Other Chemotherapeutic Agents in Cutaneous T-Cell Lymphoma




Traditional chemotherapies, interleukins, phosphorylase inhibitors, and proteasome inhibitors are important therapies available to patients with cutaneous T-cell lymphoma (CTCL). Traditional chemotherapies, both in combination and as single agents, are commonly used in relapsed, refractory CTCLs that behave in an aggressive manner.
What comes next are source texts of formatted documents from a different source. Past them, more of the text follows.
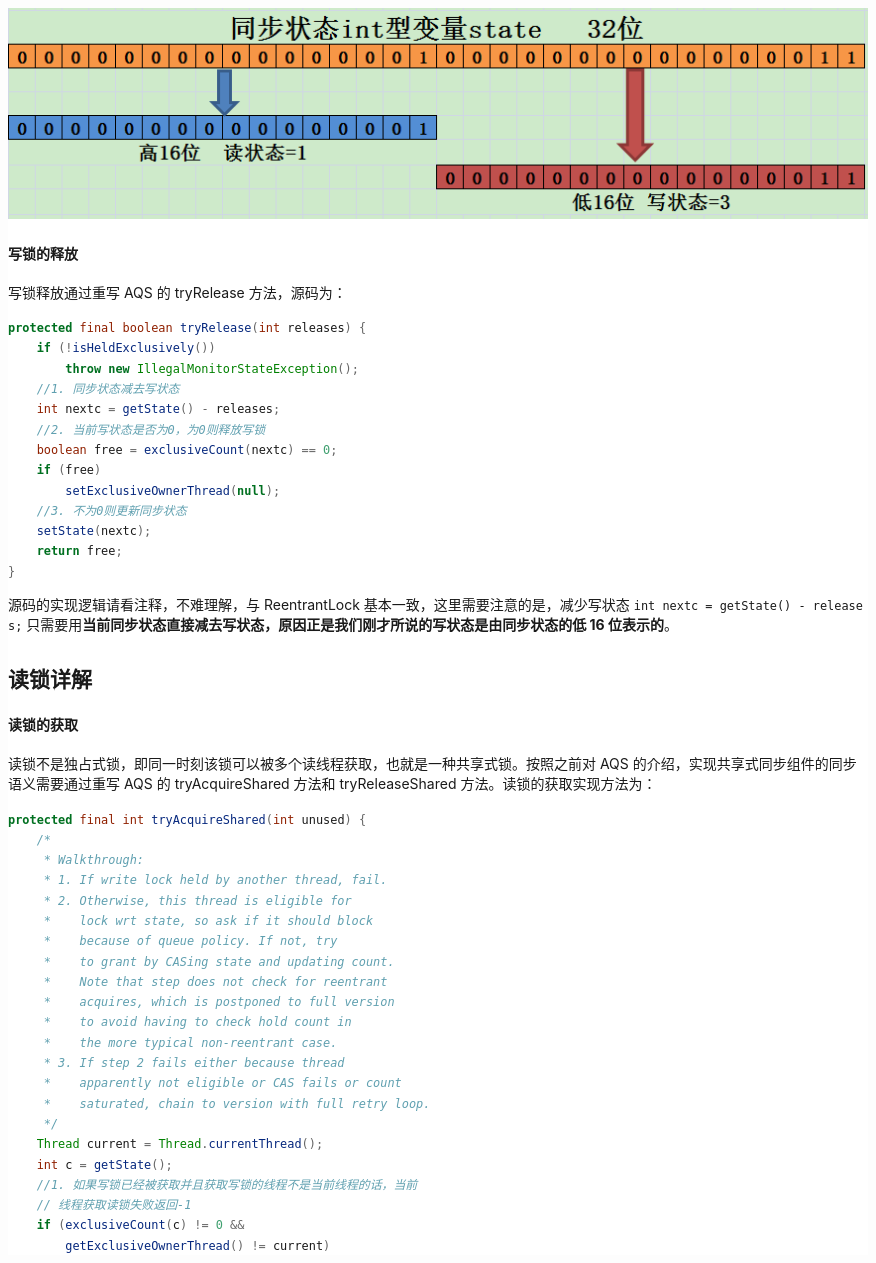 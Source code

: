 ![ReentrantReadWriteLock-f714bdd6-917a-4d25-ac11-7e85b0ec1b14](/assets/media/pictures/java/ReentrantReadWriteLock.assets/ReentrantReadWriteLock-f714bdd6-917a-4d25-ac11-7e85b0ec1b14.png)

#### 写锁的释放

写锁释放通过重写 AQS 的 tryRelease 方法，源码为：

```java
protected final boolean tryRelease(int releases) {
    if (!isHeldExclusively())
        throw new IllegalMonitorStateException();
	//1. 同步状态减去写状态
    int nextc = getState() - releases;
	//2. 当前写状态是否为0，为0则释放写锁
    boolean free = exclusiveCount(nextc) == 0;
    if (free)
        setExclusiveOwnerThread(null);
	//3. 不为0则更新同步状态
    setState(nextc);
    return free;
}
```

源码的实现逻辑请看注释，不难理解，与 ReentrantLock 基本一致，这里需要注意的是，减少写状态 `int nextc = getState() - releases;` 只需要用**当前同步状态直接减去写状态，原因正是我们刚才所说的写状态是由同步状态的低 16 位表示的**。

## 读锁详解

#### 读锁的获取

读锁不是独占式锁，即同一时刻该锁可以被多个读线程获取，也就是一种共享式锁。按照之前对 AQS 的介绍，实现共享式同步组件的同步语义需要通过重写 AQS 的 tryAcquireShared 方法和 tryReleaseShared 方法。读锁的获取实现方法为：

```java
protected final int tryAcquireShared(int unused) {
    /*
     * Walkthrough:
     * 1. If write lock held by another thread, fail.
     * 2. Otherwise, this thread is eligible for
     *    lock wrt state, so ask if it should block
     *    because of queue policy. If not, try
     *    to grant by CASing state and updating count.
     *    Note that step does not check for reentrant
     *    acquires, which is postponed to full version
     *    to avoid having to check hold count in
     *    the more typical non-reentrant case.
     * 3. If step 2 fails either because thread
     *    apparently not eligible or CAS fails or count
     *    saturated, chain to version with full retry loop.
     */
    Thread current = Thread.currentThread();
    int c = getState();
	//1. 如果写锁已经被获取并且获取写锁的线程不是当前线程的话，当前
	// 线程获取读锁失败返回-1
    if (exclusiveCount(c) != 0 &&
        getExclusiveOwnerThread() != current)
``` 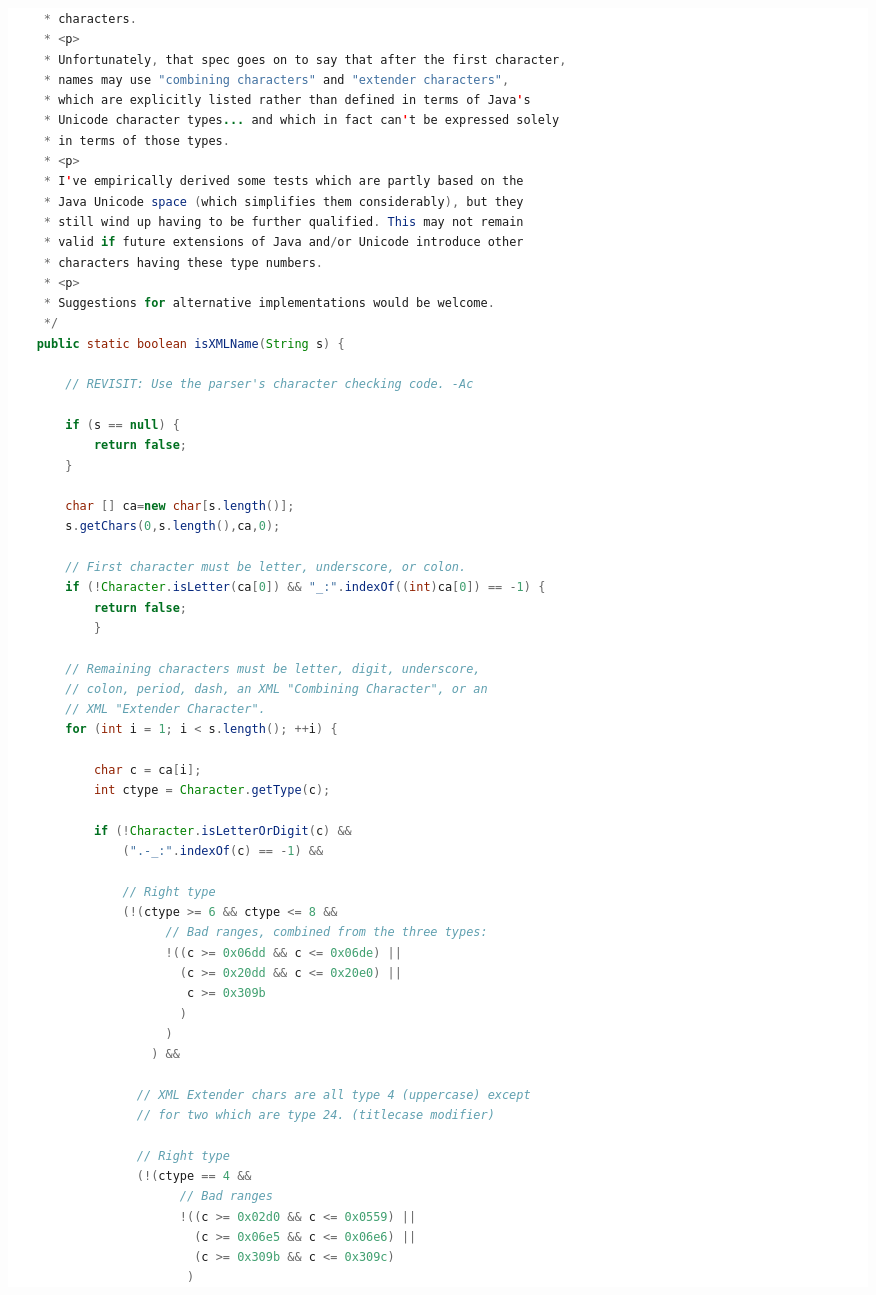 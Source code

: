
 ```java
     * characters.
     * <p>
     * Unfortunately, that spec goes on to say that after the first character,
     * names may use "combining characters" and "extender characters",
     * which are explicitly listed rather than defined in terms of Java's
     * Unicode character types... and which in fact can't be expressed solely
     * in terms of those types.
     * <p>
     * I've empirically derived some tests which are partly based on the
     * Java Unicode space (which simplifies them considerably), but they
     * still wind up having to be further qualified. This may not remain
     * valid if future extensions of Java and/or Unicode introduce other
     * characters having these type numbers.
     * <p>
     * Suggestions for alternative implementations would be welcome.
     */
    public static boolean isXMLName(String s) {

        // REVISIT: Use the parser's character checking code. -Ac

        if (s == null) {
            return false;
        }

    	char [] ca=new char[s.length()];
    	s.getChars(0,s.length(),ca,0);

    	// First character must be letter, underscore, or colon.
    	if (!Character.isLetter(ca[0]) && "_:".indexOf((int)ca[0]) == -1) {
    		return false;
            }

    	// Remaining characters must be letter, digit, underscore,
    	// colon, period, dash, an XML "Combining Character", or an
    	// XML "Extender Character".
    	for (int i = 1; i < s.length(); ++i) {

    		char c = ca[i];
    		int ctype = Character.getType(c);

    		if (!Character.isLetterOrDigit(c) &&
                (".-_:".indexOf(c) == -1) &&
    		
                // Right type
    		    (!(ctype >= 6 && ctype <= 8 &&	
                      // Bad ranges, combined from the three types:
    				  !((c >= 0x06dd && c <= 0x06de) ||
      				  	(c >= 0x20dd && c <= 0x20e0) ||
      				   	 c >= 0x309b
    				   	)
    				  )
    			    ) &&
    		
    			  // XML Extender chars are all type 4 (uppercase) except
    			  // for two which are type 24. (titlecase modifier)

                  // Right type
    		      (!(ctype == 4 &&
                        // Bad ranges
    					!((c >= 0x02d0 && c <= 0x0559) ||
    				      (c >= 0x06e5 && c <= 0x06e6) ||
    					  (c >= 0x309b && c <= 0x309c)
    					 )
```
Interleukins, phosphorylase inhibitors, and proteasome inhibitors are less commonly used but data support a role in patients with more refractory disease.


Key points








  • Traditional chemotherapies are used throughout the world in the treatment of cutaneous T-cell lymphoma (CTCL).



  • Both single and multiagent chemotherapies can benefit patients with CTCL.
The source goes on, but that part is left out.